== Segment start ==
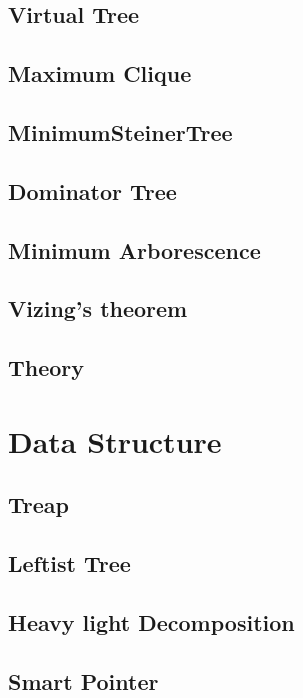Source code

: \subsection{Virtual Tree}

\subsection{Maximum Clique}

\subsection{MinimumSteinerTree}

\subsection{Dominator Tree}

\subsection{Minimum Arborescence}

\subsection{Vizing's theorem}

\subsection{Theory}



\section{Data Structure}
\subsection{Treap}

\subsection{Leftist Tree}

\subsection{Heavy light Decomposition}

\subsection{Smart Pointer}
== Segment end ==
== Segment start ==
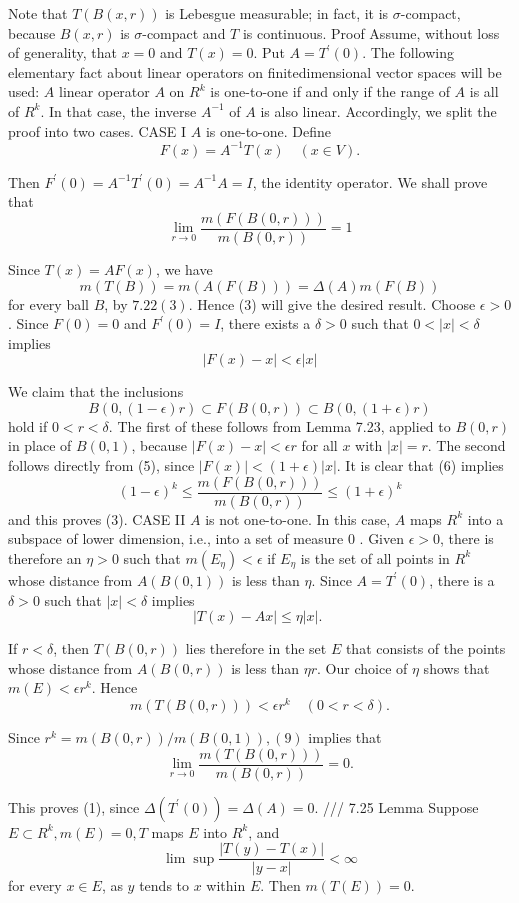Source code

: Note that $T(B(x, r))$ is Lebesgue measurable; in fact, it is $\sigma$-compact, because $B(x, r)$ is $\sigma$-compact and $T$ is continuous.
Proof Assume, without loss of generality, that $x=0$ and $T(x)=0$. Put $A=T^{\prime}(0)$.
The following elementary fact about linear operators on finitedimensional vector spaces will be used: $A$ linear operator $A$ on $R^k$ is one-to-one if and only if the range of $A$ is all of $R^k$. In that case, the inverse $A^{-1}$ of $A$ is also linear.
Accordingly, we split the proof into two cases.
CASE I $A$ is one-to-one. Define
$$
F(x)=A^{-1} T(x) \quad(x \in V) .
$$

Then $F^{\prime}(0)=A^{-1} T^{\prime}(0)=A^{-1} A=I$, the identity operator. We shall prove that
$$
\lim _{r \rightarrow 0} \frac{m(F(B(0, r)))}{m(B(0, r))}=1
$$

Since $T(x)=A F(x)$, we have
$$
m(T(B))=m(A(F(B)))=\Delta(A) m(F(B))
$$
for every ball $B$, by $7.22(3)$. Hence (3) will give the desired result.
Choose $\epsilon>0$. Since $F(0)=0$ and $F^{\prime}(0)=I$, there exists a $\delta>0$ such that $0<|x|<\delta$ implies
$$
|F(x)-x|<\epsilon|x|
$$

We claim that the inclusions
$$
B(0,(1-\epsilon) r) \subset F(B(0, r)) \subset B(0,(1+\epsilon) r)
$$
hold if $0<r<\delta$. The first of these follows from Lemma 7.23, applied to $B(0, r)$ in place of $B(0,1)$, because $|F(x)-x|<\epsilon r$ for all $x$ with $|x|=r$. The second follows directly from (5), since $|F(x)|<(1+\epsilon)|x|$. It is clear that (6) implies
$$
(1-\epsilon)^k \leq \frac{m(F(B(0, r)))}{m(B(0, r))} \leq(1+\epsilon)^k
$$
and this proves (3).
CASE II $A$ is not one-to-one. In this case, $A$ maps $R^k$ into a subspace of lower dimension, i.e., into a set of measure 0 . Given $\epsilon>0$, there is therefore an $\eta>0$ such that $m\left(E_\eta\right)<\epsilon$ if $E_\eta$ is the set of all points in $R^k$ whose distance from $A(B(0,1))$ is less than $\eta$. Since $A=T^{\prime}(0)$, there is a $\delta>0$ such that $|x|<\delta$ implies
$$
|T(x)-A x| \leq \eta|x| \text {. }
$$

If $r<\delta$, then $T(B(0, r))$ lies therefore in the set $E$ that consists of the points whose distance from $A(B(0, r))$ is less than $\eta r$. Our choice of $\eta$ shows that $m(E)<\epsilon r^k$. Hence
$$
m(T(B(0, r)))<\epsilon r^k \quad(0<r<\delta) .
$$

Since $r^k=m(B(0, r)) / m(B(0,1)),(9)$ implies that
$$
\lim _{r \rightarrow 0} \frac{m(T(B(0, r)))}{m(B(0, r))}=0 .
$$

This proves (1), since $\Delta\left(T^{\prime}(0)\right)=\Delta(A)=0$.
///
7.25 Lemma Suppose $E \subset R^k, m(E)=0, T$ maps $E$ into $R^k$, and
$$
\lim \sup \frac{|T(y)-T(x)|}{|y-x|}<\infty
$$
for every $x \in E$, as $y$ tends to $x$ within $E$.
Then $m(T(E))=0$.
== Segment end ==
**Activity**:
In the listing above, find the line with "This proves (1), since" and the line with "Then $m(T(E))=0$.", then reproduce both and every line between them exactly.

**Exercise answer**:
This proves (1), since $\Delta\left(T^{\prime}(0)\right)=\Delta(A)=0$.
///
7.25 Lemma Suppose $E \subset R^k, m(E)=0, T$ maps $E$ into $R^k$, and
$$
\lim \sup \frac{|T(y)-T(x)|}{|y-x|}<\infty
$$
for every $x \in E$, as $y$ tends to $x$ within $E$.
Then $m(T(E))=0$.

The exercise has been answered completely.